Тут было множество совсем юных студентов, которые по длине своих бород могли бы поспорить с любым халдейским мудрецом. Виднелись усы, которым позавидовала бы плакучая ива. Были тут и костюмы, поражавшие своей причудливостью, местами кидался в глаза головной убор Фауста, украшенный пером цапли, или какой-нибудь чудовищный галстук, в глубине которого тонула чуть не вся голова, либо золотая цепочка на голой шее. В особенности же много повсюду виднелось кружек, размеры которых могли привести в ужас бочку, и трубок, способных испугать печную трубу.
Дым, вино повсюду, оглушительная музыка, беспорядочные взрывы хорового пения, головокружительная пляска, звонкие поцелуи, расточаемые молодым девушкам, которые громко хохотали, — все это путалось и смешивалось в какой-то дьявольский концерт, напоминавший образы Гофмана.
Самуил был удостоен самого пышного приема. Ему немедленно преподнесли его трубку и гигантский царственный кубок Roemer, как его называют немцы, наполненный до краев.
— Что тут такое? — спросил он.
— Крепкое пиво.
— Ну вот еще! Вылей это и принеси мне пуншу.
Кубок наполнился пуншем. В него вмещалось больше пинты. Он его выпил одним залпом. По всей зале раздались Рукоплескания.

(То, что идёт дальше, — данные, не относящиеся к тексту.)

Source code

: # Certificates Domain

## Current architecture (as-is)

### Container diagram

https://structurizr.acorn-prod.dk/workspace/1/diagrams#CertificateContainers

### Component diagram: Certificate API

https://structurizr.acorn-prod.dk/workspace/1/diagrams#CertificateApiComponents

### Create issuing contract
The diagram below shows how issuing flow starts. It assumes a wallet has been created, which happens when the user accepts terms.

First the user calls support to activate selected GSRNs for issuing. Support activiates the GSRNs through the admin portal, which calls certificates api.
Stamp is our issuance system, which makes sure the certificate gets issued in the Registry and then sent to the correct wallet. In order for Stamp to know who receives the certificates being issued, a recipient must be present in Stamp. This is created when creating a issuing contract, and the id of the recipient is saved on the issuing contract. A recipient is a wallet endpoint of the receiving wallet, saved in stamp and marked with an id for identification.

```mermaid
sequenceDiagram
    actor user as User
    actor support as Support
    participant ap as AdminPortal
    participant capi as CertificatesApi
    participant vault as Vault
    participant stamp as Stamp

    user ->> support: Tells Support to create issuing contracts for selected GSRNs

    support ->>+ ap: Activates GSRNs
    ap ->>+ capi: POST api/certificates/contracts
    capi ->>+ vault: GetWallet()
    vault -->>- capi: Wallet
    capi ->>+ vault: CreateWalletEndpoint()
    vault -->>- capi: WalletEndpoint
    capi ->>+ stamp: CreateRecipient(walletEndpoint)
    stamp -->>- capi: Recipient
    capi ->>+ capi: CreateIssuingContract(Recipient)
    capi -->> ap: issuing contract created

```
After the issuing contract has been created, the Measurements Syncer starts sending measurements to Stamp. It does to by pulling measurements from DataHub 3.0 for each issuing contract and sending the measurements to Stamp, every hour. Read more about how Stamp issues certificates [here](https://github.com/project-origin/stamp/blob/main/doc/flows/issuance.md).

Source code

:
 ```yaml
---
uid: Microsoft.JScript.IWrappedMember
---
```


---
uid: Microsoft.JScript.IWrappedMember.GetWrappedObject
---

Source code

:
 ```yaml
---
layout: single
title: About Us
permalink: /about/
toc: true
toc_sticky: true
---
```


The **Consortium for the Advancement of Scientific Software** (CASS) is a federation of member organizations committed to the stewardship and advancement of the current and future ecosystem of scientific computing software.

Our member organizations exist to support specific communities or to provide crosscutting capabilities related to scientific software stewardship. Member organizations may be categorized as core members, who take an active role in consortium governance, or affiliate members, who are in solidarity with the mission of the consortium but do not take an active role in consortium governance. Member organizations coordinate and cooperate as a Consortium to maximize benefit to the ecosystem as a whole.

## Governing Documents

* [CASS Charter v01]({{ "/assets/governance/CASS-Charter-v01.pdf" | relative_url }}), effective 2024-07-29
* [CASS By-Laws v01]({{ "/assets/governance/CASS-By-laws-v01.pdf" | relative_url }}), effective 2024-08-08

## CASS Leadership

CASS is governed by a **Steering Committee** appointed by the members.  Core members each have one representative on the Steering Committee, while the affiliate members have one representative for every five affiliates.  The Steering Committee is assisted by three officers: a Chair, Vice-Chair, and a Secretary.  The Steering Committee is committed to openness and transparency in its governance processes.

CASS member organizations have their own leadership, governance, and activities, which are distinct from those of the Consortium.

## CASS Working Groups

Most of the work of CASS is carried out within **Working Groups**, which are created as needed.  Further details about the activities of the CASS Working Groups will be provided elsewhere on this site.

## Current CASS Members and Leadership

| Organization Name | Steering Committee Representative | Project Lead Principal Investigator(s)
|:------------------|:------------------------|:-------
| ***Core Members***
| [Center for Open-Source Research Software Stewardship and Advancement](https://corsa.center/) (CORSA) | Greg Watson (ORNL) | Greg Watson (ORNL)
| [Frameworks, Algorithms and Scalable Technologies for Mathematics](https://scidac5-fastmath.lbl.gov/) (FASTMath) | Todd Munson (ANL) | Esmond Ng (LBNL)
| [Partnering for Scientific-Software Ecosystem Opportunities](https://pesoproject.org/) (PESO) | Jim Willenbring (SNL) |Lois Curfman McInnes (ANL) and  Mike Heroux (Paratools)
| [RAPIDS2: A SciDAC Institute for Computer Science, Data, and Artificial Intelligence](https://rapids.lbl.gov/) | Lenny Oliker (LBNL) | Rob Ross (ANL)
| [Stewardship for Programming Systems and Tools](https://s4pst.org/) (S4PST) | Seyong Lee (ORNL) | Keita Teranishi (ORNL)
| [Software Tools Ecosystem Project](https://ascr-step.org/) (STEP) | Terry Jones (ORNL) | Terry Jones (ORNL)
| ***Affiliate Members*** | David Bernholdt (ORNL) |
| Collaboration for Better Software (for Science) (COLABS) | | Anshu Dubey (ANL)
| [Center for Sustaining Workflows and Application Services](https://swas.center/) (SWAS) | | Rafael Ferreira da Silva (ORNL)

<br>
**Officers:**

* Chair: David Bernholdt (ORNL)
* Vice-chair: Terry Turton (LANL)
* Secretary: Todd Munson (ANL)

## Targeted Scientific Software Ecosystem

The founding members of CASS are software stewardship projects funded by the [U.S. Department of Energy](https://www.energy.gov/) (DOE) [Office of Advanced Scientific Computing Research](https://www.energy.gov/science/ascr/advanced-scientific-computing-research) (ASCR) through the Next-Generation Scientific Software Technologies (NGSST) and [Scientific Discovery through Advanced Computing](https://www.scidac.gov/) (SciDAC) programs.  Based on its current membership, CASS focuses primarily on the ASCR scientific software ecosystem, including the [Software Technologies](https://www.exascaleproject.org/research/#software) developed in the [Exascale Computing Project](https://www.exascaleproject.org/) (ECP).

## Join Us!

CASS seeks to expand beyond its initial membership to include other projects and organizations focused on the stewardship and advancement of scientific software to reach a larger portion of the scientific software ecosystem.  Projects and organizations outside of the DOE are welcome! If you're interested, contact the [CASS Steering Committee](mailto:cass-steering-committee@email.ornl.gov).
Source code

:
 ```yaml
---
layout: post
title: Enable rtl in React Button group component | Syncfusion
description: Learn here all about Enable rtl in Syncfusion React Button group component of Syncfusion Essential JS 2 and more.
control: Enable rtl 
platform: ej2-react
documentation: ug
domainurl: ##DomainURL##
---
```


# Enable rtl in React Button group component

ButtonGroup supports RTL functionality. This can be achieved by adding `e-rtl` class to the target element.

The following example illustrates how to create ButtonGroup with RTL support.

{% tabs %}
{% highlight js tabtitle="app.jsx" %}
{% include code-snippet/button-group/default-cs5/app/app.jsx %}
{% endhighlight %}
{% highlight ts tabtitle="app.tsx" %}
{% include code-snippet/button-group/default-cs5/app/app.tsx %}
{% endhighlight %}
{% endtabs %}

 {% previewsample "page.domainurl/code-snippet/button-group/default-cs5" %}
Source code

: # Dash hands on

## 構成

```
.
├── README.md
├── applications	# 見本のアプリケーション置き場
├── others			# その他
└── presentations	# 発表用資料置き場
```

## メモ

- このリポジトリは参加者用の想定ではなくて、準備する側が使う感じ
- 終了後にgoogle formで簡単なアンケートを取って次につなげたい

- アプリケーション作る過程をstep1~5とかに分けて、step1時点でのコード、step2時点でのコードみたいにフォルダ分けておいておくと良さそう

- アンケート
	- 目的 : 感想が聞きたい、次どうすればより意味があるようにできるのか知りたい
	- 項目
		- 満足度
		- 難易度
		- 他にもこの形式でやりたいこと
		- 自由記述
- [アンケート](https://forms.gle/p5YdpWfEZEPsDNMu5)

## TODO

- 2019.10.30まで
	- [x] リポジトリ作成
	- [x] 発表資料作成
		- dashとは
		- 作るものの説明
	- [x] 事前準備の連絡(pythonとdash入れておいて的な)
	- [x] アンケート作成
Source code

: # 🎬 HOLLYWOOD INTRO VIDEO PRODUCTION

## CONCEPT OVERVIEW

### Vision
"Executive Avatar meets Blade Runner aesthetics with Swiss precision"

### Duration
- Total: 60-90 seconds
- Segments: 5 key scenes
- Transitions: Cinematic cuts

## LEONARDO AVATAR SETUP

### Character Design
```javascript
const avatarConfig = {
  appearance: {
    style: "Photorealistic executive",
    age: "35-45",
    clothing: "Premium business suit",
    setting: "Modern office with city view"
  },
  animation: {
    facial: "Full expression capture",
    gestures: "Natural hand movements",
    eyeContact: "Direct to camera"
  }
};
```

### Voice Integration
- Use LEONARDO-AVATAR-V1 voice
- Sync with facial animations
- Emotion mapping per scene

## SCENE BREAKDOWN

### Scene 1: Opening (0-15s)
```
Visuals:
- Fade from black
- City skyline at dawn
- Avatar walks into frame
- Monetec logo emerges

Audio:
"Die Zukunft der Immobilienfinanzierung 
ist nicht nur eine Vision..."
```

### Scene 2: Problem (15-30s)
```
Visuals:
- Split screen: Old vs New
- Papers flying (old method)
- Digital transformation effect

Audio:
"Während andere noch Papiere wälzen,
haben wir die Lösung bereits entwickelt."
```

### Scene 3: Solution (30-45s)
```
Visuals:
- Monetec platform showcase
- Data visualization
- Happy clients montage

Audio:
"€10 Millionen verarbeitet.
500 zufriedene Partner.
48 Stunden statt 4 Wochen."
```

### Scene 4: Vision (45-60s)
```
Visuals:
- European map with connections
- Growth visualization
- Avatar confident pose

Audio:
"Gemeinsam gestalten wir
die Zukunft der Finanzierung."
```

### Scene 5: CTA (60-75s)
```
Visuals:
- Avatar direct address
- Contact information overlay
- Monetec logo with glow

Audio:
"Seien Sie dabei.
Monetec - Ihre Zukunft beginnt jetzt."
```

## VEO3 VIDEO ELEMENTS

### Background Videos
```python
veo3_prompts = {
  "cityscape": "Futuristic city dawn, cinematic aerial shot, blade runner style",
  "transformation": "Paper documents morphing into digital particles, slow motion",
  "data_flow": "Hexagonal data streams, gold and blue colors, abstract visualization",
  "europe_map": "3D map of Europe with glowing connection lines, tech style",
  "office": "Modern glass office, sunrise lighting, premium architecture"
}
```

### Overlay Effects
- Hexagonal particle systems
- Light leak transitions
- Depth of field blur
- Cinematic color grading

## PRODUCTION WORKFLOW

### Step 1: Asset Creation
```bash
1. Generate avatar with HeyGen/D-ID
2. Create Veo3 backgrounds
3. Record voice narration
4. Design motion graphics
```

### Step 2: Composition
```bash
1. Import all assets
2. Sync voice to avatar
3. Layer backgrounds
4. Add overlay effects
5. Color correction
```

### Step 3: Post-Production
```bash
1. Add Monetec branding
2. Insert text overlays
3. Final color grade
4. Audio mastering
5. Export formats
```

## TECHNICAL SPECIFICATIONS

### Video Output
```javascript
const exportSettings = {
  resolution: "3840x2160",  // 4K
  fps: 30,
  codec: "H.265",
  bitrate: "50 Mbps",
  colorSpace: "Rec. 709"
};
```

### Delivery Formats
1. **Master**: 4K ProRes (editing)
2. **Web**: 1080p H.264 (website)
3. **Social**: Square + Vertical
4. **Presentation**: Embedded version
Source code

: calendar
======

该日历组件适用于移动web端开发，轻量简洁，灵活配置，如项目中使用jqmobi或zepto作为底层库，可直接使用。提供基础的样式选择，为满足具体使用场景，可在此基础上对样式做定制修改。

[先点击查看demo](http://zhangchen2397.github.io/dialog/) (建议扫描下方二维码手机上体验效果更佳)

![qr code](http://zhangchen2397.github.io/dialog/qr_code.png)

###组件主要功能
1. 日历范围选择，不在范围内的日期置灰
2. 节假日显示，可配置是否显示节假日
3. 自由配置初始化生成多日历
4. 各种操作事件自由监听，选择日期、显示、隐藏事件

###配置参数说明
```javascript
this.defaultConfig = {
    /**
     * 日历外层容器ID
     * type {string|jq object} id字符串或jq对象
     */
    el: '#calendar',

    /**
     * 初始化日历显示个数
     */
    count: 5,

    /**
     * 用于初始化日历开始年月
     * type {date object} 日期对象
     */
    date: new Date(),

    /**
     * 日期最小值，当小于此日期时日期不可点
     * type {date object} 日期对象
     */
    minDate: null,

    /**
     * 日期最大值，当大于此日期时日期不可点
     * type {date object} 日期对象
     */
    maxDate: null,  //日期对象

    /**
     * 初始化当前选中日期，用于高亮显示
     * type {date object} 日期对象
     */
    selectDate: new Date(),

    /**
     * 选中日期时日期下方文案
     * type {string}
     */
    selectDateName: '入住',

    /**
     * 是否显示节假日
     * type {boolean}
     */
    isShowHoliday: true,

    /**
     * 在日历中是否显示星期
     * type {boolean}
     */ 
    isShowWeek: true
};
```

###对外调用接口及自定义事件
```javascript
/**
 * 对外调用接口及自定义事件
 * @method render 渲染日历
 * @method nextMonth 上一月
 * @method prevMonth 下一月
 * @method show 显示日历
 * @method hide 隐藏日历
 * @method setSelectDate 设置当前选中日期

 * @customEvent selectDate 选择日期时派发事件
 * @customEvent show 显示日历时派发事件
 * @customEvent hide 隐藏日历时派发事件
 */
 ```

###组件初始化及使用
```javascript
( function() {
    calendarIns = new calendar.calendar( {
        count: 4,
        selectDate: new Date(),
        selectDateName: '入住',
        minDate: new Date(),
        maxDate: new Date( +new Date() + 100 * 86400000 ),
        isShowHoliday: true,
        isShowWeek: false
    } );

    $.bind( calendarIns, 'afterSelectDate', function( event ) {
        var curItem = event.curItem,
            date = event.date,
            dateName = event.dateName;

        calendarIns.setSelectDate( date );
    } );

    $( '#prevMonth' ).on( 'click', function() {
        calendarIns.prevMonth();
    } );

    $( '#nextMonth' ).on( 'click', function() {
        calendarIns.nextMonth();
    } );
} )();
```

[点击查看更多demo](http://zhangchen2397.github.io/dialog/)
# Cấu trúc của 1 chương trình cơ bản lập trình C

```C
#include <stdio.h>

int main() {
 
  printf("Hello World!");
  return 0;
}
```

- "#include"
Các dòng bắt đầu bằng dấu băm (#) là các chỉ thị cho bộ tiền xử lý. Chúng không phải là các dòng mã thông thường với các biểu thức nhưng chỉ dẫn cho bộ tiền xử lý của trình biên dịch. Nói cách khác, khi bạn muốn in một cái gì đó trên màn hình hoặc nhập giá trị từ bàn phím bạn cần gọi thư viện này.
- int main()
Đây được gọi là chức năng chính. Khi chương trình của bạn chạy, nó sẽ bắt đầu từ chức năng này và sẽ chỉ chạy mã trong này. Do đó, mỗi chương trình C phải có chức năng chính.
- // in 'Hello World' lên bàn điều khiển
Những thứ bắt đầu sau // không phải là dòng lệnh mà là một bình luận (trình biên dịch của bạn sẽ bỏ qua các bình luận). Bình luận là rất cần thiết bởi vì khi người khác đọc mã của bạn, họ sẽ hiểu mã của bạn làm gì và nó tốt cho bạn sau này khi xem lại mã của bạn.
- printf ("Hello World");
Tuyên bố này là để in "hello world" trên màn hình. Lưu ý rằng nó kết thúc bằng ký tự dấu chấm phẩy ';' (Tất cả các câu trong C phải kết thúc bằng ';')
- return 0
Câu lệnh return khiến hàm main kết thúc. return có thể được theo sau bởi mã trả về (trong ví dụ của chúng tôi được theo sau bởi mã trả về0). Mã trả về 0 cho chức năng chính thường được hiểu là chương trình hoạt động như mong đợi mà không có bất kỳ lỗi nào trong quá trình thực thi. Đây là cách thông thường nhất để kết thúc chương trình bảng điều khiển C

— Экие вы ребята! — сказал Самуил. — Но я замечаю, что публика слишком вяло танцует вальс, да и поют тоже вяло. Эй вы, — крикнул он музыкантам, — приударьте-ка погромче!
Он подошел прямо к одному из фуксов, танцевавшему с самой хорошенькой девушкой, без церемонии отобрал у него даму и начал с ней вальсировать. Вся зала смотрела на этот танец молча и неподвижно, с особенным вниманием. У Самуила в его манере танцевать было что-то особенное и странное, против воли овладевавшее зрителями. Начинал он плавно и медленно. Потом его движение становилось изящным и нежным, а потом вдруг переходило в самый быстрый темп, он начинал вертеться с неимоверной быстротой, и его танец становился страстным, мощным и разнузданным. Потом вдруг среди этой безумной радости он внезапно останавливался и начинал двигаться с какой-то презрительной холодностью, с насмешливым выражением лица. Минутами в его взгляде выражалась крайняя печаль, так что жалость брала, глядя на него. Но вслед за тем он вздергивал плечи, делал насмешливый жест и как бы отталкивал от себя возбужденную к себе симпатию. Минутами его меланхолия превращалась в горечь, глаза его кидали мрачный огонь, и его дама трепетала в его руке, как голубка в когтях коршуна. Это был неслыханный танец, который в одну секунду спускался с неба в ад, при виде которого зрители не знали, что им делать — плакать, смеяться или трепетать.